I have a list of items that need to be processed and I want to be able to process them in parallel for efficiency. But during the processing of one item I may discover more items that need to be added to the list to be processed.
I've looked at the multiprocessing and concurrent libraries but I couldn't find a feature of a queue of this sort that can be modified during runtime, or after it's been passed to the pool. Is there a solution that meets my desires?
Here's some code that demonstrates what I'm wanting.
i = 0
jobs_to_be_processed = [f'job{(i:=i+1)}' for _ in range(5)]
def process_job(job):
if int(job[-1]) % 3 == 0:
jobs_to_be_processed.append(f'new job{(i:=i+1)}')
# do process job ...
pass
# Add jobs to a pool that allows `jobs_to_be_processed`
# to have jobs added while processing
pool = AsyncJobPool(jobs_to_be_processed)
pool.start()
pool.join()
IIUC you can use asyncio.Queue
where you put your items to be processed, e.g.:
import asyncio
async def worker(queue: asyncio.Queue):
while True:
item = await queue.get()
if item == 'spawn more jobs':
print('Spawning more jobs!')
queue.put_nowait('other1')
queue.put_nowait('other2')
else:
await asyncio.sleep(1)
print(f'Processed job item: {item}')
queue.task_done()
async def main():
q = asyncio.Queue()
# we have pool of 2 workers that work concurrently:
workers = [asyncio.create_task(worker(q)) for i in range(2)]

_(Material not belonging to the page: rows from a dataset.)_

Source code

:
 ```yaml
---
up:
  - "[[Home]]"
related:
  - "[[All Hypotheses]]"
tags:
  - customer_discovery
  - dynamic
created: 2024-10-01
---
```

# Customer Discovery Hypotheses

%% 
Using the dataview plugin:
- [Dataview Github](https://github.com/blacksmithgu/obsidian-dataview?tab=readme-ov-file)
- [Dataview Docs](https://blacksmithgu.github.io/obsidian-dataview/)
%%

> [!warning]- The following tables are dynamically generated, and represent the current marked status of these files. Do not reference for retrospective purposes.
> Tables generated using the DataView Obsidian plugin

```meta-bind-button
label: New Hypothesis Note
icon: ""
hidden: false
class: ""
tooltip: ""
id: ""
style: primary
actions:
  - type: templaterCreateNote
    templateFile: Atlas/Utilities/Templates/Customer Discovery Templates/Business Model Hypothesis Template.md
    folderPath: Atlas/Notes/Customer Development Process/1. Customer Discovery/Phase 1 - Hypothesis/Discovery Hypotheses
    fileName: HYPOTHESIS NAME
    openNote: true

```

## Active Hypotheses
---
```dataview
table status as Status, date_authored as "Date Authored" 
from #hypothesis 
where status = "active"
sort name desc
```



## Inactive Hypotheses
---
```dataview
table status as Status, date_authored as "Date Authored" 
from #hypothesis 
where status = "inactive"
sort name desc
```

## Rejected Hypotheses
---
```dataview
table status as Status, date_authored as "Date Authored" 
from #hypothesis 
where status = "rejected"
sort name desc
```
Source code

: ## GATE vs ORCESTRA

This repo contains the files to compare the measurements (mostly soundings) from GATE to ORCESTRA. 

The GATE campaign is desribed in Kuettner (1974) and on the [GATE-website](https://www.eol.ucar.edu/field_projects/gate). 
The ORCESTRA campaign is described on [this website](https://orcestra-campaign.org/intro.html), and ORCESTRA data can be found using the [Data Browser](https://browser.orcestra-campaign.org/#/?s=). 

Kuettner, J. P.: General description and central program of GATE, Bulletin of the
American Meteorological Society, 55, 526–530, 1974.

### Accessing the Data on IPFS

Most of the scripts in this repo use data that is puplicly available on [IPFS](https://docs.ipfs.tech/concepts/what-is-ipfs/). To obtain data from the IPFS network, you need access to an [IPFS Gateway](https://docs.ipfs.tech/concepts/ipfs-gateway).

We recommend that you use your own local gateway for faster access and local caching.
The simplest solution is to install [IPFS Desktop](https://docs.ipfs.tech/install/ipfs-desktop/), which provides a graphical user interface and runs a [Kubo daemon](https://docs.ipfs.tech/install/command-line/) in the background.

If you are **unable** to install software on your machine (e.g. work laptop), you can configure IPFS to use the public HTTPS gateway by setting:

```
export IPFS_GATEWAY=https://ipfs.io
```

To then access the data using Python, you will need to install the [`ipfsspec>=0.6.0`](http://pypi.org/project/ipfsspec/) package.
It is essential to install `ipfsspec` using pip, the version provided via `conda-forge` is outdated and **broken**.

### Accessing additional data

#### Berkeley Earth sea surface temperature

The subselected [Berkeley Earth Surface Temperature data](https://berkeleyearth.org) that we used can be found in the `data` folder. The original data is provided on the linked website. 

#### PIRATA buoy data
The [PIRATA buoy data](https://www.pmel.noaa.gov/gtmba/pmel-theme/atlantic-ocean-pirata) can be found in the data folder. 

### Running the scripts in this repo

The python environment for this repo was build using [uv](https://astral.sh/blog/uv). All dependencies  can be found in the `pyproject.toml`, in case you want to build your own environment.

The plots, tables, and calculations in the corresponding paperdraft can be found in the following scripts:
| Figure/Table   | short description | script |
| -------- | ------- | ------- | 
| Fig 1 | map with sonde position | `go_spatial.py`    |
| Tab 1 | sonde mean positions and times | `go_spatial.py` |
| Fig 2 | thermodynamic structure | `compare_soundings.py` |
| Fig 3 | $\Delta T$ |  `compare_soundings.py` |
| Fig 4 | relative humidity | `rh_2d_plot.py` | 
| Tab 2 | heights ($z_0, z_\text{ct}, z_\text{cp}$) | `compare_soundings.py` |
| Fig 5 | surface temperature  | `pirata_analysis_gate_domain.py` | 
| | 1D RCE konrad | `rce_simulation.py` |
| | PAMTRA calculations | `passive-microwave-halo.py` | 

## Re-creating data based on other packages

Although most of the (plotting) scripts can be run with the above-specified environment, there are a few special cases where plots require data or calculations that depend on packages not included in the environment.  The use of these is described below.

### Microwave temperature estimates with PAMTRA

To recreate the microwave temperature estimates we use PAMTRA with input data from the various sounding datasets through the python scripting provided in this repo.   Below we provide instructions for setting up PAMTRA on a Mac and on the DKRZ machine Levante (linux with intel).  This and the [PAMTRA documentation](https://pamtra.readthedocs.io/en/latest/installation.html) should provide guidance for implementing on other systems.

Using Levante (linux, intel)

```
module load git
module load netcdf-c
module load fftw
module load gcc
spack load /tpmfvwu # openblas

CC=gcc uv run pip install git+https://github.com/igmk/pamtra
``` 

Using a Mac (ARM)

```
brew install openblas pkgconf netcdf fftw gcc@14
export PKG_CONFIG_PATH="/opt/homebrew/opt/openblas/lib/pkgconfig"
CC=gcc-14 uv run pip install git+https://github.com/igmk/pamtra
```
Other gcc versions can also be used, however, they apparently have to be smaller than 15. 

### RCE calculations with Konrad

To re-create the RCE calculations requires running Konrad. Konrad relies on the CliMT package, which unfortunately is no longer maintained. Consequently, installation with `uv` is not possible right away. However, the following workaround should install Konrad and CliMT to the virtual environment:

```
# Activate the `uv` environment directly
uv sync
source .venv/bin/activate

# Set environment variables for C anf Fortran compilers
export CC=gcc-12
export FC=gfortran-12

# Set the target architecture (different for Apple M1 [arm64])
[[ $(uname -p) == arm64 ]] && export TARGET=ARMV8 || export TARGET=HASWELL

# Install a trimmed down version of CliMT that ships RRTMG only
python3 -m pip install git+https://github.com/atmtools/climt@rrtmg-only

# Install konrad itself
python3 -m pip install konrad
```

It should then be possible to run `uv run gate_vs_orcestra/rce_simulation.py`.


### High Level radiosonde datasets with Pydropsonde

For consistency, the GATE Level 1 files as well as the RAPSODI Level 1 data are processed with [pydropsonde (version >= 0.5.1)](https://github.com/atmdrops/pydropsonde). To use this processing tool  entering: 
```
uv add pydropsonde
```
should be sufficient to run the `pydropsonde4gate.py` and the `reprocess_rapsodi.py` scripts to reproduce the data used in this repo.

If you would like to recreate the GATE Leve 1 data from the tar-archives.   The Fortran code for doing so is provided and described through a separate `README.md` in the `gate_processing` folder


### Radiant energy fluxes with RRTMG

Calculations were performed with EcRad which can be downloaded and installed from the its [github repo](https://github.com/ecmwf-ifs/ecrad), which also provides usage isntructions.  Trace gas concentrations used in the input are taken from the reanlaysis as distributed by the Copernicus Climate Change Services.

# initially we have 4 job items (one item spawns 2 more jobs):
for job in ['job1', 'job2', 'spawn more jobs', 'job3']:
q.put_nowait(job)
await q.join()
for w in workers:
w.cancel()
asyncio.run(main())
This prints:
Processed job item: job1
Spawning more jobs!
Processed job item: job2
Processed job item: job3
Processed job item: other1
Processed job item: other2